Waking up on Christmas morning, I looked around, and although I didn't expect to find presents and stockings, to my surprise, at the end of my bed was a stoking from Father Christmas! At that moment, Ismene woke up and seconds later we were ripping open our stockings. We rushed downstairs to wake Ioanna and Dan with a loud "Merry Christmas" and opened our presents. Guess what? I got a Peruvian football shirt! That was my favourite Christmas present.
In our family, we have the tradition of going on a walk on Boxing day so we chose to walk to a nearby waterfall. We walked through the land of green, carefully avoiding the frequent cow poos, and pointing out unique and pretty flowers and numerous beautiful butterflies. It was a wonderful walk to the waterfall (though we didn't swim this time) but if there was one thing that could have been better, it was the weather. It was raining tropical rain again and we got soaked to the skin. But all this rain did one thing good. Through the clouds, the sun peeked through and slicing into the hill, there was a rainbow! But this was not any rainbow...it was so close, it looked like I could just hold my hand and touch it!

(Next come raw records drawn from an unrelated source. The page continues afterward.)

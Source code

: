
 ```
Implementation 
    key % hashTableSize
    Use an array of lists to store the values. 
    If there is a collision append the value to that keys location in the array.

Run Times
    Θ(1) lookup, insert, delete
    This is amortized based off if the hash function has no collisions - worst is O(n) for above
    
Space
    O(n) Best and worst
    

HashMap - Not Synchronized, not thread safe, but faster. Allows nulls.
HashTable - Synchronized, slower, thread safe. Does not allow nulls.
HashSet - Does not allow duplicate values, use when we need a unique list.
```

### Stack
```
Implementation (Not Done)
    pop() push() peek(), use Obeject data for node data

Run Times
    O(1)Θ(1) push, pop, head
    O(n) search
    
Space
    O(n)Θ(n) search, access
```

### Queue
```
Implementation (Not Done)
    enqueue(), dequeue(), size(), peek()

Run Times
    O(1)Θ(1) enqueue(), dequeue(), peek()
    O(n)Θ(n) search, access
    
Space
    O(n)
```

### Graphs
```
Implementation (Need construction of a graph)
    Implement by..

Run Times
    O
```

After Christmas, we stayed at another place in Vilcabamba called Rumi Wilco. Rumi Wilco is a small, private reserve and is the most biodiverse section of the inner valley of Vilcabamba. Rumi Wilco is also home to one of the rarest and most enigmatic trees in Ecuador: the Wilco. At the reserve, we stayed at the simple yet brilliant Pole House, a wooden cabin on stilts hand-built by the owners immersed in nature and surrounded by curious birds and butterflies of all colours and sizes. The Pole House is right next to a busy-flowing Andean stream, yet so close to the village centre of Vilcabamba. I think it was as close to sleeping in a tree house as I've ever got.

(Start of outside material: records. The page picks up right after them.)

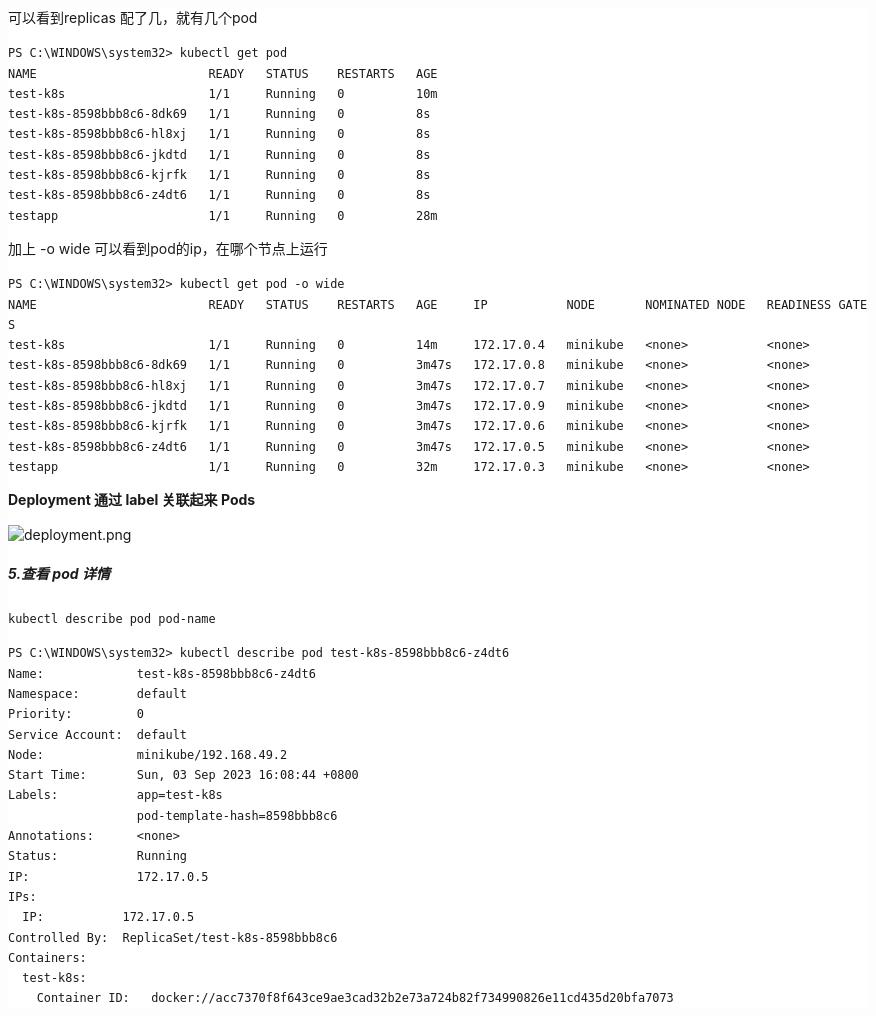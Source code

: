 


可以看到replicas 配了几，就有几个pod

```
PS C:\WINDOWS\system32> kubectl get pod
NAME                        READY   STATUS    RESTARTS   AGE
test-k8s                    1/1     Running   0          10m
test-k8s-8598bbb8c6-8dk69   1/1     Running   0          8s
test-k8s-8598bbb8c6-hl8xj   1/1     Running   0          8s
test-k8s-8598bbb8c6-jkdtd   1/1     Running   0          8s
test-k8s-8598bbb8c6-kjrfk   1/1     Running   0          8s
test-k8s-8598bbb8c6-z4dt6   1/1     Running   0          8s
testapp                     1/1     Running   0          28m
```


加上 -o wide 可以看到pod的ip，在哪个节点上运行
```
PS C:\WINDOWS\system32> kubectl get pod -o wide
NAME                        READY   STATUS    RESTARTS   AGE     IP           NODE       NOMINATED NODE   READINESS GATES
test-k8s                    1/1     Running   0          14m     172.17.0.4   minikube   <none>           <none>
test-k8s-8598bbb8c6-8dk69   1/1     Running   0          3m47s   172.17.0.8   minikube   <none>           <none>
test-k8s-8598bbb8c6-hl8xj   1/1     Running   0          3m47s   172.17.0.7   minikube   <none>           <none>
test-k8s-8598bbb8c6-jkdtd   1/1     Running   0          3m47s   172.17.0.9   minikube   <none>           <none>
test-k8s-8598bbb8c6-kjrfk   1/1     Running   0          3m47s   172.17.0.6   minikube   <none>           <none>
test-k8s-8598bbb8c6-z4dt6   1/1     Running   0          3m47s   172.17.0.5   minikube   <none>           <none>
testapp                     1/1     Running   0          32m     172.17.0.3   minikube   <none>           <none>
```



 **Deployment 通过 label 关联起来 Pods**

![deployment.png](https://sjwx.easydoc.xyz/46901064/files/kwpt8p8o.png)

##### 5.查看 pod 详情  

```
kubectl describe pod pod-name
```

```
PS C:\WINDOWS\system32> kubectl describe pod test-k8s-8598bbb8c6-z4dt6
Name:             test-k8s-8598bbb8c6-z4dt6
Namespace:        default
Priority:         0
Service Account:  default
Node:             minikube/192.168.49.2
Start Time:       Sun, 03 Sep 2023 16:08:44 +0800
Labels:           app=test-k8s
                  pod-template-hash=8598bbb8c6
Annotations:      <none>
Status:           Running
IP:               172.17.0.5
IPs:
  IP:           172.17.0.5
Controlled By:  ReplicaSet/test-k8s-8598bbb8c6
Containers:
  test-k8s:
    Container ID:   docker://acc7370f8f643ce9ae3cad32b2e73a724b82f734990826e11cd435d20bfa7073
```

The great thing about Rumi Wilco was that it was also near the Podocarpus National Park, one of the most diverse national parks in the world, starting in what could be called the furthest reaches of the Amazon and ending in the mountains. In other words, the park starts at 500m above sea level and ends at 3500 meters above sea level! It is also 14,628 sq.km big! WOW! The park is named after the only native pine tree in South America, the podocarpus tree. The whole park is particularly rich in birdlife and is a brilliant home for spectacle bears, like the ones we saw at Chappari Eco Reserve in Peru.
We went to Podocarpus National Park without Ioanna (she had caught a bug after Christmas) but still in high spirits. Our hopes for a dry walk were crushed as soon as we reached the park entrance as the rain poured down heavily on the green mountains. Basically, it was impossible to look out from the side of the mountains as they were wrapped in clouds. We did a 3-hour walk through the cloud forest up a hill! Though the rain drenched us, it was fun just walking through the clouds and seeing the small moss gardens and the flowers and hearing constant bird songs. It felt like the whole forest was alive! As we reached the top of the hill, we saw that in the path there was a bum slide. By that point, we were deliriously tired and started making up silly stories about what the bum slide might be and we concluded that it was a bear that was showing off for the tourists:):)We descended the cliff quicker, the rain pouring down ever harder and were glad to reach the car and get back to the Pole House for a steaming outdoors shower!
I hope you all had a great Christmas too and got some excellent presents from Santa.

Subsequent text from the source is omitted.